Ryan Palo

Posted on Feb 16, 2018 • Edited on Jun 8, 2019 • Originally published at assertnotmagic.com

Lucky Numbers and Science

#ruby #puzzle #performance

Earlier this week, Heiko Dudzus posted this challenge post on Dev.to. The challenge was this:

Write a program or script in your language of choice, that prints the lucky numbers between 1 and n. Try to make it as fast as possible for sieving lucky numbers between 1 and a million. (Perhaps it is sensible to measure the time without printing the results.)

A lucky number is defined as a number that survives the Sieve of Josephus. I'm going to quote the original post here so you get the idea.

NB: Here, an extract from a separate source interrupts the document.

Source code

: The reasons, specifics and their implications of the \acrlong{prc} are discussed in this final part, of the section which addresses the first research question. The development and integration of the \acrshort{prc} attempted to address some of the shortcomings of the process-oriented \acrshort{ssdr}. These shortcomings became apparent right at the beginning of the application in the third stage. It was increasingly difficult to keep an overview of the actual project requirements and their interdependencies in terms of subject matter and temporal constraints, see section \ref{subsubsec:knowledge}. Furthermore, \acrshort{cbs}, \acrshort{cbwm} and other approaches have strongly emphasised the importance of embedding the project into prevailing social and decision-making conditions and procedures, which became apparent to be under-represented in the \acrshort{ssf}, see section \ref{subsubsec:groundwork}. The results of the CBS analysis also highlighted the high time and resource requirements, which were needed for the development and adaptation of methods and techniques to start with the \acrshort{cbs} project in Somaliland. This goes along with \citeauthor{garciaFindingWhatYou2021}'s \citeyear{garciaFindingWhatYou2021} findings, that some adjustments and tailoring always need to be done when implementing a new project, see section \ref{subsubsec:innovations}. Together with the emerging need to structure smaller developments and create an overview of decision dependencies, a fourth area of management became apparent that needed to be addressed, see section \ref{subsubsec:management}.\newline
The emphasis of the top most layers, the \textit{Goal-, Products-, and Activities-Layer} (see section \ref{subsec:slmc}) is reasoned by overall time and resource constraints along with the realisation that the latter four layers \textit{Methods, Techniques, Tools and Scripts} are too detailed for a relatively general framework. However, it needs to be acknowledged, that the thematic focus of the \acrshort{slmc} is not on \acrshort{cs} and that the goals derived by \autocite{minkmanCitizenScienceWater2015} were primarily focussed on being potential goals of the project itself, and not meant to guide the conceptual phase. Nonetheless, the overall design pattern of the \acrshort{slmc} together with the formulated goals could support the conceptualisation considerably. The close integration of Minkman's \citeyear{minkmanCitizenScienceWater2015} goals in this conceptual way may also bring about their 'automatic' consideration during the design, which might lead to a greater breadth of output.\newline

The 1 is lucky by definition.

The successor of 1 is 2. So, every second number gets eliminated:
1, 3, 5, 7, 9, 11, 13, 15, 17, 19, 21, ...

The next number is 3. Now, every third number gets eliminated:
1, 3, 7, 9, 13, 15, 19, 21, ...

Number 3 is lucky! It's[sic] successor is 7. Now, every seventh number gets eliminated. And so on.

See the link above for more details. I advise you to give the challenge a try if you haven't yet before you read the rest of the post since I'm about to tell you about my solutions.

I came up with two solutions, but the best solution ended up being an interesting combination of them both. You'll see what I mean.

Solution 1: Naively Run the Algorithm

I like the quote "Make it work, make it right, make it fast", which, as far as I can tell, this is attributed to Kent Beck. Therefore, my first solution focused on coding things exactly like the problem was provided, the easy way, whether or not this was the fastest way.

def lucky_numbers(max)
  possibles = (1..max).to_a
  1.step do |current_index|
    break if current_index >= possibles.size

    step_size = possibles[current_index]
    possibles = reject_every_nth_item(possibles, step_size)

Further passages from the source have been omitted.